The key recommendations from the report are:
- More accurate diagnosis should be prioritised
- People with a confirmed COPD diagnosis should be offered the treatment that will provide them with the best outcome in the most cost-effective way
- Individuals presenting with a higher risk of rapid progression to severe disease need to be identified as soon as possible and offered intensive treatment with optimal therapies
- General practice needs support to improve consistent electronic coding of health records, specifically COPD diagnosis, treatment and referral, in order to ensure that future allocation of resource is focused where need and impact will be greatest.

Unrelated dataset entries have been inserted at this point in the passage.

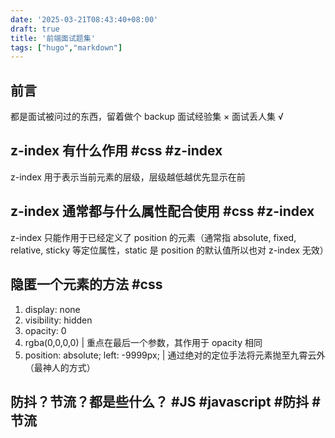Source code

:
 ```yaml
---
date: '2025-03-21T08:43:40+08:00'
draft: true
title: '前端面试题集'
tags: ["hugo","markdown"]
---
```


##  前言

都是面试被问过的东西，留着做个 backup
面试经验集 ×
面试丢人集 √

##  z-index 有什么作用 \#css \#z-index

z-index 用于表示当前元素的层级，层级越低越优先显示在前

##  z-index 通常都与什么属性配合使用 \#css \#z-index

z-index 只能作用于已经定义了 position 的元素（通常指 absolute, fixed, relative, sticky 等定位属性，static 是 position 的默认值所以也对 z-index 无效）

##  隐匿一个元素的方法 \#css

1.  display: none
2.  visibility: hidden
3.  opacity: 0
4.  rgba(0,0,0,0) \| 重点在最后一个参数，其作用于 opacity 相同
5.  position: absolute; left: -9999px; \| 通过绝对的定位手法将元素抛至九霄云外（最神人的方式）

##  防抖？节流？都是些什么？ \#JS \#javascript \#防抖 \#节流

- In order to make measurable quality improvements in the primary care treatment of COPD, GPs must be able to allocate sufficient resource within their organisations. This will enable better provision of a systematic and personalised approach to diagnosis and treatment of people with symptoms of COPD, to improve patient understanding of the condition and, therefore, improve quality of life. To that effect, the report provides a wide variety of resources to support GP practices in working with COPD patients, to facilitate timely and appropriate diagnoses and access to treatment.
Dr Noel Baxter, clinical lead for primary care work stream said:
“COPD is a disease that affects the least well off in our society and is usually caused by smoking and removal of the cause is the only thing that can slow progression of the disease.”
“Treatment for tobacco dependency is highly cost effective, but the audit shows it is an underused form of therapy. For those that are working towards or already living smoke free, access to pulmonary rehabilitation, a personalised programme of education and professionally supported physical activity, is an essential part of treatment but is also chronically underused.”
Dr Robin Ghosal, RCP specialty lead for respiratory medicine in Wales and consultant physician at Prince Philip Hospital in Llanelli said:
“I welcome this report. It highlights the importance of early diagnosis, which we know makes a huge difference to patients’ lives.”
“The report’s findings also reflect the prudent healthcare principles of NHS Wales. There are lots of cost-effective treatments out there for COPD, but we aren’t making enough use of them. Instead, we’re doing what we’ve always done, and this needs to change. We also need to get much better at involving patients in making decisions about their care.”
“This report shows that there’s plenty of opportunity to improve COPD outcomes, but this will require real investment in primary care diagnosis.”
“The Welsh Government should focus on resourcing the respiratory health delivery plan and giving clinicians the tools to put patients at the centre of their care.”